The greens essentially have themselves to blame for this. They’ve been the most vocal advocates of Canada’s involvement in Kyoto. And they’ve achieved impressive success: both in getting climate change front and centre on the public agenda, and in framing it as a zero-sum economy-versus-environment issue. But the success comes at the price of damage to their credibility. They’ve had a decade to produce a workable alternative to the status quo, and their prognostications are the same today as they were in 1997—stop driving, stop using electricity, put on a sweater, and turn down the thermostat.
If the consequences of the green proposals were as benign as you state (e.g. wear a sweater) I could blithely ignore them. But the future they want to drag us into is horrific – extensive wealth loss that will deny us any ability to survive on our hotter planet, shorter lives with more illness, and perpetual tribal war over vanishing resources. All this with the greens running the new inquisition that will hunt down anyone who dares to practice science. It is bleak. I really hope we don’t go there.
Thanks Randal, I also hope we don’t go there. I don’t think we will though. There’s too much economic self interest standing in the way of some of the really extreme policy suggestions. I listened to Buzz Hargrove give a radio interview yesterday in which he pointed up the danger to the auto industry posed by some of these suggestions. I hope he pushes the Big Three to make more hybrids.

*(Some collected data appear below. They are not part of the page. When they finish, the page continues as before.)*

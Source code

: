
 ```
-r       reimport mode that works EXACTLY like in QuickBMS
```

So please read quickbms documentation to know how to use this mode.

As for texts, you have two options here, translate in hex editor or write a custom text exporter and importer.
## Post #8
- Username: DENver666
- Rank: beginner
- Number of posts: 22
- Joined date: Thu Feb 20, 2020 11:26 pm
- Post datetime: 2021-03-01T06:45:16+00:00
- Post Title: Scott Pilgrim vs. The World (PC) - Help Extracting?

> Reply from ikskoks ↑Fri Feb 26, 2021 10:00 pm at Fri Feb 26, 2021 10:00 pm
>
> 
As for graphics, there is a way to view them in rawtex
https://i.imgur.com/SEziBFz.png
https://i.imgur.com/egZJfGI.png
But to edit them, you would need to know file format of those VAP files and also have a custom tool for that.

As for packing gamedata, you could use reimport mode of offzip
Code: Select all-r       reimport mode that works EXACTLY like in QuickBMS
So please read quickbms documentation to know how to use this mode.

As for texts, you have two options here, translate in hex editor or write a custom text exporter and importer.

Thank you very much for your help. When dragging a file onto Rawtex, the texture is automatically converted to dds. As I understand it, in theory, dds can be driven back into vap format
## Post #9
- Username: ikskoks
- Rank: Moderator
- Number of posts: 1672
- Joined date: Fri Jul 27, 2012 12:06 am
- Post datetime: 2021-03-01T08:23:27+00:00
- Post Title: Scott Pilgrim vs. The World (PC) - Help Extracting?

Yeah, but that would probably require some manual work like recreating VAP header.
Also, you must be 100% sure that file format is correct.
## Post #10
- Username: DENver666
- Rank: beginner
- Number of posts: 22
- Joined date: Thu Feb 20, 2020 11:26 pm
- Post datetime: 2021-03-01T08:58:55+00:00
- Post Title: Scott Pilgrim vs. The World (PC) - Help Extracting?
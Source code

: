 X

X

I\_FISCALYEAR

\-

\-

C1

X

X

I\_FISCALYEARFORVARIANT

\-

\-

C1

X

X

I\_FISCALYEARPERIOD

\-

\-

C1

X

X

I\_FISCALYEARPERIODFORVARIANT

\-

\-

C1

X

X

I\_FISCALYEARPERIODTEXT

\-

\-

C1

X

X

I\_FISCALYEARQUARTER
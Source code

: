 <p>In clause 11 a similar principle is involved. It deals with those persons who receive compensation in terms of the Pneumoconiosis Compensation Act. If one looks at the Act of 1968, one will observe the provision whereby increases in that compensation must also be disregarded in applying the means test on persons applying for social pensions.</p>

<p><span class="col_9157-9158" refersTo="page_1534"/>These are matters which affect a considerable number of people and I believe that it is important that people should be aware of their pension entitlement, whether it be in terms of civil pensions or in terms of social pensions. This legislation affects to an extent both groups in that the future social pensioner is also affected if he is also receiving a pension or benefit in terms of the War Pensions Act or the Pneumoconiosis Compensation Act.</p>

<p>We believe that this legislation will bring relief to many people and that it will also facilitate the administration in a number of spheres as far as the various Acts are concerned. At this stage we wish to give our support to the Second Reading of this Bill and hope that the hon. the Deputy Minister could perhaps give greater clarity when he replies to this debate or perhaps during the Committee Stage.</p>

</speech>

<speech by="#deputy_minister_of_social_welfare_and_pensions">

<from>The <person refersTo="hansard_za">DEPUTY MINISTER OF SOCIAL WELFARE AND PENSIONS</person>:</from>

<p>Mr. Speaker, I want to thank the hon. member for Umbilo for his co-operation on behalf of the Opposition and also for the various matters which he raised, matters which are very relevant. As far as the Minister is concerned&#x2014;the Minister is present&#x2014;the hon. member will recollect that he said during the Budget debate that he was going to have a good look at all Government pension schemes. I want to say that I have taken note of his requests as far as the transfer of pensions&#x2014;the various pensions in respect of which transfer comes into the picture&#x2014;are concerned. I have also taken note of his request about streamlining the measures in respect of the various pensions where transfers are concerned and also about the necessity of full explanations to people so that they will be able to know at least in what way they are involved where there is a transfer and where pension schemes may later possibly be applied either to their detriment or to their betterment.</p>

you two are so funny! the “green proposals” are not nearly as jejune as wear a sweater… it ain’t the 1970’s anymore (nor are they sinister.. thats stupid) the whole green push is to be efficient (since when is that a bad thing?) i am sure you would never want to spend money on something some treehumping eco freak wrote, but thats too bad, if you saw the new Canadian home energy handbook from CarbonBusters you can see down to the watt how to save $17K over the next 5 years by being efficient. If even half of canadians were educated (and perhaps slighly incentivised thorugh tax rebates..) and actually did this, i mean had the same (or better) quality of life and just weren’t stupidly wasting their energy through bad design and inefficiencies, we could shut down coal plants without even noticing. Do you know about power vampires? If every canadian put their power vampires on power bars and shut them when not in use (ooooooh! how taxing!) thats one full coal plant. really is this the same prognostication? not at all….. its time to get ones head out of the sand. stop politicising this and making it partisan, its not, its a little bigger than that and you know it
Thanks for your comment Lee. You are right: of course people shouldn’t just needlessly waste energy. However, equating poor building design with excessive electricity use is a bit off the mark. Not many people in Ontario heat their homes with electricity. Most use oil or natural gas. So improving the thermal efficiencies of buildings will reduce emissions, but not because of reduced electricity use.